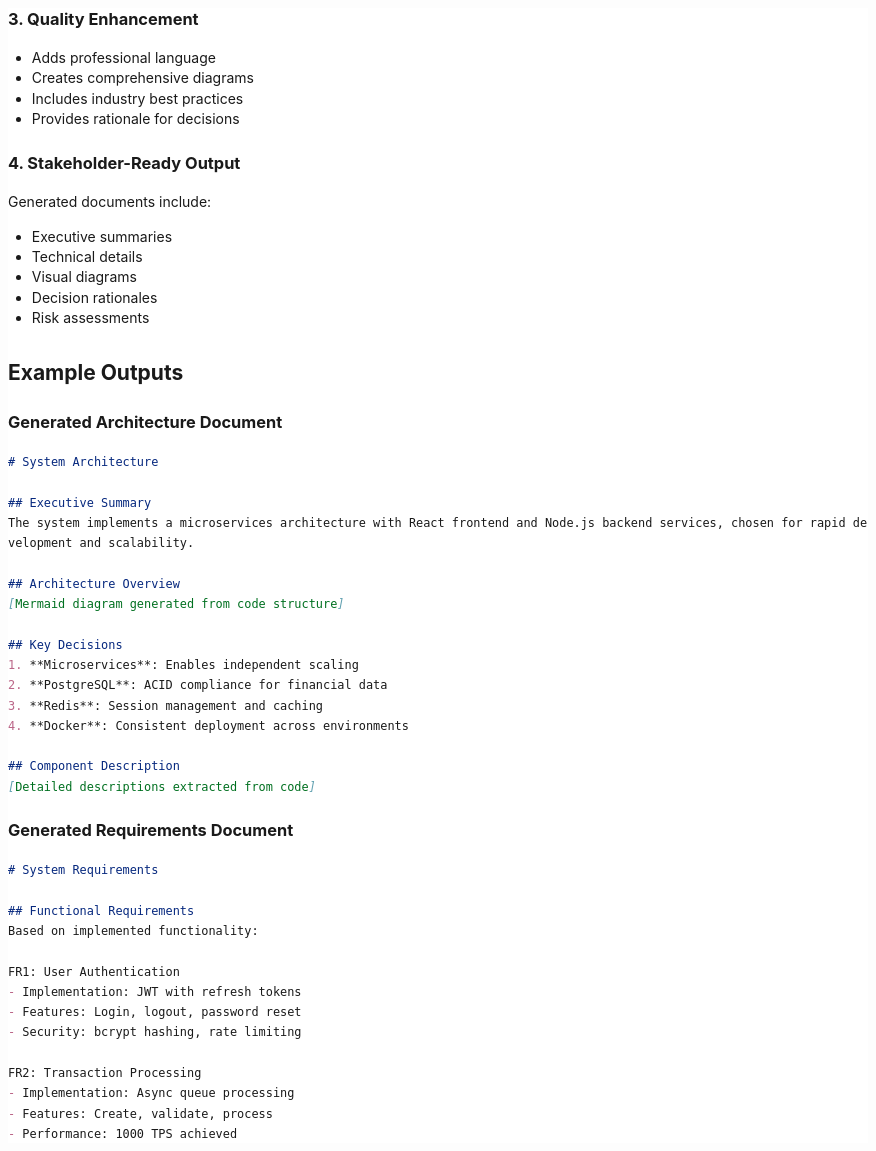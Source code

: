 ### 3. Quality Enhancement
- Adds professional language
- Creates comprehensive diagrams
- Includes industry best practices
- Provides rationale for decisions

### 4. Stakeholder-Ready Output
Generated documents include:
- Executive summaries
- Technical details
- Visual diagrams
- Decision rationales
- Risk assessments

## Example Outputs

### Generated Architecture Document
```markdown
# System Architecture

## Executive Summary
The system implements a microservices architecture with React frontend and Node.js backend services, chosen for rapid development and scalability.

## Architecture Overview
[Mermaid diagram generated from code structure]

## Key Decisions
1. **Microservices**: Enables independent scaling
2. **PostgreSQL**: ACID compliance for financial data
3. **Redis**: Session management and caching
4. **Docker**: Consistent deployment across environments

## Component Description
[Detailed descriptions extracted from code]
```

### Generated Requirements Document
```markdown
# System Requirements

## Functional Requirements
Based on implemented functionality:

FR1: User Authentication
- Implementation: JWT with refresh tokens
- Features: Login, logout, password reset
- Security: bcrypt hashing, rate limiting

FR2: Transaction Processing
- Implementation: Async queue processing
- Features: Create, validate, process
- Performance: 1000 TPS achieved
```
◇ ◇ ◇ ◇ ◇
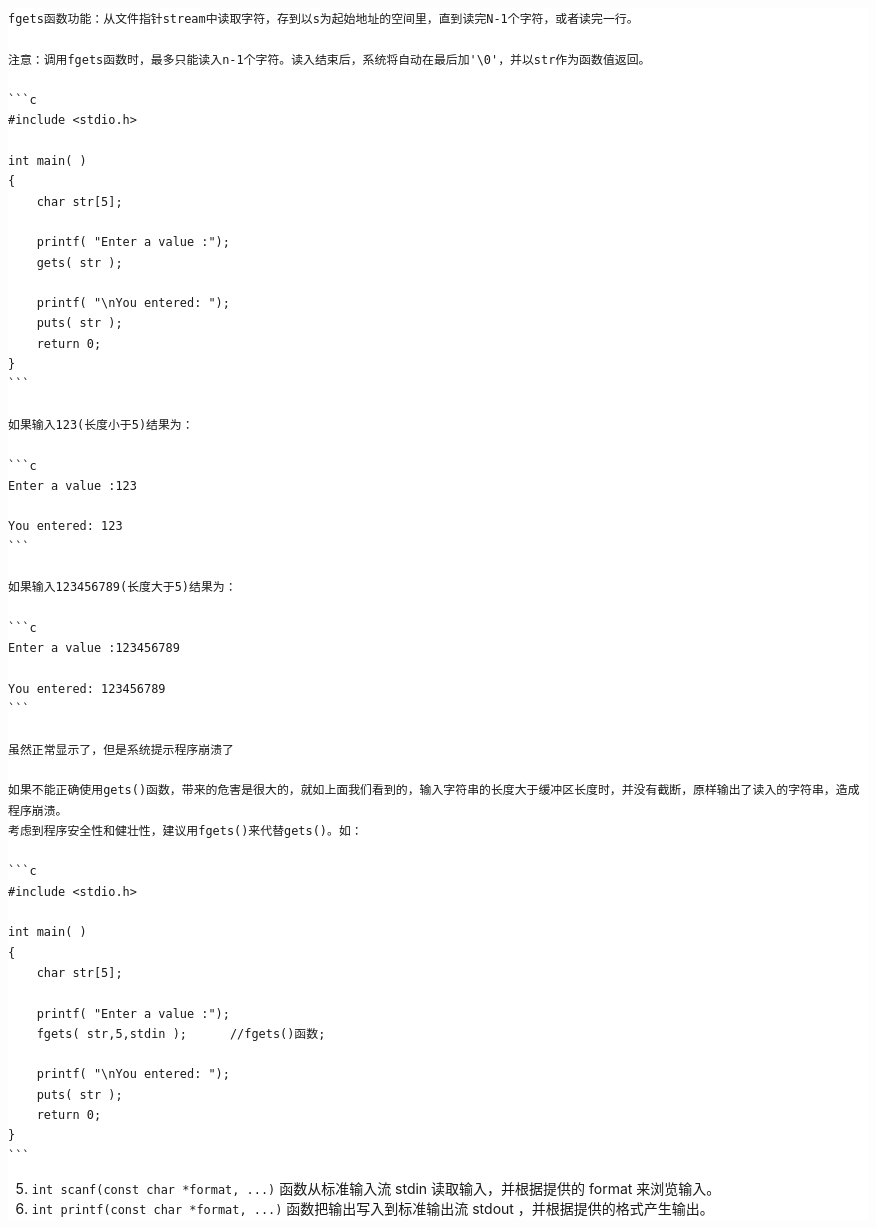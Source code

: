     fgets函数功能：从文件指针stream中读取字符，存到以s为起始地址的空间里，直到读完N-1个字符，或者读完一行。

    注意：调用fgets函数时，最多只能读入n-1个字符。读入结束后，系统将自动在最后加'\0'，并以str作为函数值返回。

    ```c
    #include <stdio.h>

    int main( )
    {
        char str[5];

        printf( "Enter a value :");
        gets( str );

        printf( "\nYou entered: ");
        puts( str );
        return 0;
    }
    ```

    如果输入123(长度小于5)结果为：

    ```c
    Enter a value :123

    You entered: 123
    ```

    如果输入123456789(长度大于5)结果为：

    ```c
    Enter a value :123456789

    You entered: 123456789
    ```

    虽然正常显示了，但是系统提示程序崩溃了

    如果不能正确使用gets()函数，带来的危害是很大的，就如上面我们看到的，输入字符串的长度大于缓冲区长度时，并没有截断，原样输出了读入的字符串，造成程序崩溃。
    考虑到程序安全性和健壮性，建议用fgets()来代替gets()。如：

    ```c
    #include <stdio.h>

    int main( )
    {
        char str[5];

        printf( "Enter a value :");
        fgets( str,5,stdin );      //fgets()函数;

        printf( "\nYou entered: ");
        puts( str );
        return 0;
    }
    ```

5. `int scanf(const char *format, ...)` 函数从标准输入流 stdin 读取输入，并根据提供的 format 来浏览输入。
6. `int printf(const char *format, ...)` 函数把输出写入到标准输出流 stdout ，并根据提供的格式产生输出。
◇ ◇ ◇ ◇ ◇
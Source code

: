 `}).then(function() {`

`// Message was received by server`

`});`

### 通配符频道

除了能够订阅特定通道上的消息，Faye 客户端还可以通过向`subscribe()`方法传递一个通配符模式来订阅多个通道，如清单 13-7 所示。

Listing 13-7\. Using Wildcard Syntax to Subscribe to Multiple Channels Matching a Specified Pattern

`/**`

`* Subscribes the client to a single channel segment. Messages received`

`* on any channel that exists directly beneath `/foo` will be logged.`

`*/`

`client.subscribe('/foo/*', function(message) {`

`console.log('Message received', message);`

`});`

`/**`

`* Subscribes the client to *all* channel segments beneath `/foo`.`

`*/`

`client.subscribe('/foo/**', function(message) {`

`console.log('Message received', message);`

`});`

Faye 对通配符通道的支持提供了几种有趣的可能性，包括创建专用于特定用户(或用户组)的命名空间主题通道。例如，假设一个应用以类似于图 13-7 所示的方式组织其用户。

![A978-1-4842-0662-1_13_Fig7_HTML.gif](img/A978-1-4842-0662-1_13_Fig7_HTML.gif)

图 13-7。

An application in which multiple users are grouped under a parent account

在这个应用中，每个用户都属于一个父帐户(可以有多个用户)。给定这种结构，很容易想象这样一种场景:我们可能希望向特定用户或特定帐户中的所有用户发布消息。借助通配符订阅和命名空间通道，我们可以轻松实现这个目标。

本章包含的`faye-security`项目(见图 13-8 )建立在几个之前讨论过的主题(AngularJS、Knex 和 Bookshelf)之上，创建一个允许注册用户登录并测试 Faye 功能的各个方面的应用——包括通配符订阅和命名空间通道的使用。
◇ ◇ ◇ ◇ ◇
▸ Exercise: Reply with one number, the count of lines in the data that contain "entered".

▸ Answer for this exercise: 4